E' appena uscito il quarto album dei Verdena, a circa 3 anni di distanza dal "Suicidio del Samurai". L'ultima fatica prende il nome di "Requiem". Partiamo proprio dal nome dell'album: il "requiem" è una messa secondo rito cattolico, celebrata in memoria del defunto. Celebrata come servizio funebre soprattutto per i defunti eccellenti. Anche se ai Verdena non piace si conferiscano significati alle loro parole (per il semplice fatto che i loro testi non sono frutto di sentita speculazione semantica, bensì nascono dall'accostamento di parole che hanno per lo più un valore melodico) proviamo a produrre un'inferenza: si riferiranno mica alla morte di Dio, oppure stando alla copertina dell'album (bozzetto consumato di loro stessi) alla loro stessa morte? Lasciamo sospeso questo interrogativo e superiamo questa introduzione.

Domandiamoci: l'album dei Verdena è un capolavoro?

Punto uno: l'album arriva come detto a distanza di oltre tre anni, nei quali il gruppo si è cimentato in un infinito tour europeo (Germania, Svizzera, Austria) costellato da tante soddisfazioni personali, dal riconoscimento del loro valore oltre i confini italici, e anche da discrete vendite: se è vero che i tour aiutano a vendere. Insomma da questo aspetto è conseguentemente dedotto che i Verdena non hanno avuto alcuna fretta, si sono goduti il momento (com'è giusto che sia) si sono divertiti ed hanno lavorato con umiltà. Umiltà si: perchè un gruppo affamato di successo insegue costantemente l'album esplosivo (andando a finire inevitabilmente nel commerciale) mentre chi conosce "mediaticamente" i Verdena, sa che di queste cose se ne fregano. Dunque umiltà, ma anche abilità nell'autogestirsi: non è mai facile prendersi tanto tempo con i fans che vanno in depressione nell'attesa del prossimo album. I Verdena hanno fatto tutto bene: hanno suonato in Germania, hanno composto pezzi in tour (inevitabile: loro suonano sempre) hanno testato gli stessi pezzi in tour, hanno messo tutto insieme nel loro studio, con intelligenza e senza fretta. Risultato: album ispirato.

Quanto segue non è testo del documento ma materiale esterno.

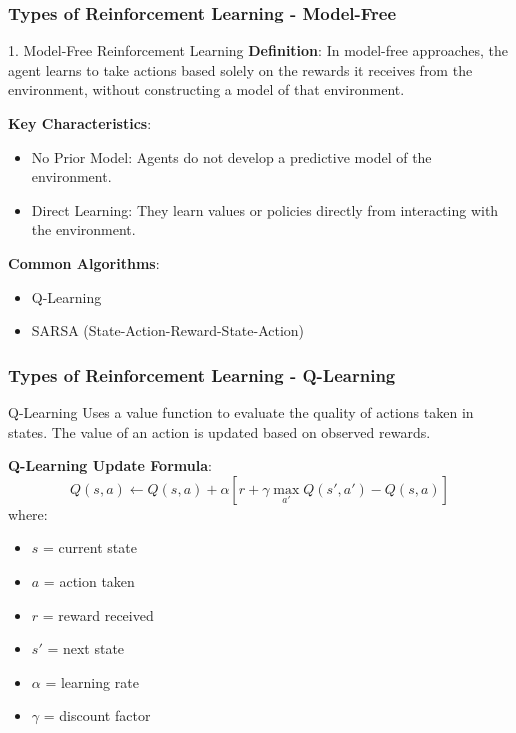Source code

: \documentclass[aspectratio=169]{beamer}
\begin{document}
\begin{frame}[fragile]
    \frametitle{Types of Reinforcement Learning - Model-Free}
    \begin{block}{1. Model-Free Reinforcement Learning}
        \textbf{Definition}: In model-free approaches, the agent learns to take actions based solely on the rewards it receives from the environment, without constructing a model of that environment.

        \textbf{Key Characteristics}:
        \begin{itemize}
            \item No Prior Model: Agents do not develop a predictive model of the environment.
            \item Direct Learning: They learn values or policies directly from interacting with the environment.
        \end{itemize}

        \textbf{Common Algorithms}:
        \begin{itemize}
            \item Q-Learning
            \item SARSA (State-Action-Reward-State-Action)
        \end{itemize}
    \end{block}
\end{frame}

\begin{frame}[fragile]
    \frametitle{Types of Reinforcement Learning - Q-Learning}
    \begin{block}{Q-Learning}
        Uses a value function to evaluate the quality of actions taken in states. The value of an action is updated based on observed rewards.

        \textbf{Q-Learning Update Formula}:
        \begin{equation}
        Q(s, a) \leftarrow Q(s, a) + \alpha \left[ r + \gamma \max_{a'} Q(s', a') - Q(s, a) \right]
        \end{equation}
        where:
        \begin{itemize}
            \item $s$ = current state
            \item $a$ = action taken
            \item $r$ = reward received
            \item $s'$ = next state
            \item $\alpha$ = learning rate
            \item $\gamma$ = discount factor
        \end{itemize}
    \end{block}
\end{frame}
\end{document}
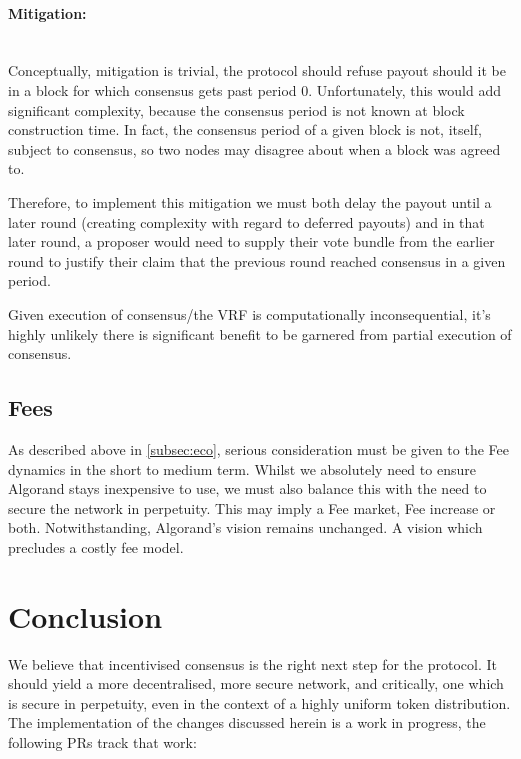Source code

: \documentclass[11pt,a4paper]{article}
\begin{document}
\paragraph{Mitigation:} \mbox{}\\
Conceptually, mitigation is trivial, the protocol should refuse payout should it be in a block for which consensus gets 
past period 0. Unfortunately, this would add significant complexity, because the consensus period is not known at block 
construction time. In fact, the consensus period of a given block is not, itself, subject to consensus, so two nodes may 
disagree about when a block was agreed to.

Therefore, to implement this mitigation we must both delay the payout until a later round (creating complexity with 
regard to deferred payouts) and in that later round, a proposer would need to supply their vote bundle from the earlier 
round to justify their claim that the previous round reached consensus in a given period.

Given execution of consensus/the VRF is computationally inconsequential, it's highly unlikely there is significant 
benefit to be garnered from partial execution of consensus.


\pagebreak

\subsection{Fees}
As described above in \ref{subsec:eco}, serious consideration must be given to the Fee dynamics in the short to medium 
term. Whilst we absolutely need to ensure Algorand stays inexpensive to use, we must also balance this with the need
to secure the network in perpetuity. This may imply a Fee market, Fee increase or both. Notwithstanding, Algorand's 
vision remains unchanged. A vision which precludes a costly fee model.

\pagebreak

\section{Conclusion}
We believe that incentivised consensus is the right next step for the protocol. It should yield a more decentralised,  
more secure network, and critically, one which is secure in perpetuity, even in the context of a highly uniform token
distribution. \\ 

The implementation of the changes discussed herein is a work in progress, the following PRs track that work:
\end{document}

Punto due: maturità. Come i fans sapranno, i Verdena uscirono con l'omonimo album nel 99', prodotto da Giorgio Canali. Seguì "Solo un grande sasso" prodotto da Manuel Agnelli (leader Afterhours) e poi l'esperienza matura ed evolutiva dell'autoproduzione, con "Il suicidio del samurai". Adesso è ovviamente di nuovo autoproduzione (anche se due tracce sono prodotte da Mauro Pagani... mica poco) e si vede che il secondo tentativo di autoproduzione ha fatto registrare notevoli miglioramenti. Non che il "Suicidio..." fosse un tentativo mal riuscito, per carità, ma stavolta è davvero interessante notare come siano ben arrangiati e prodotti i pezzi. Inoltre c'è da fare un ulteriore considerazione, e qui rimando al successivo punto.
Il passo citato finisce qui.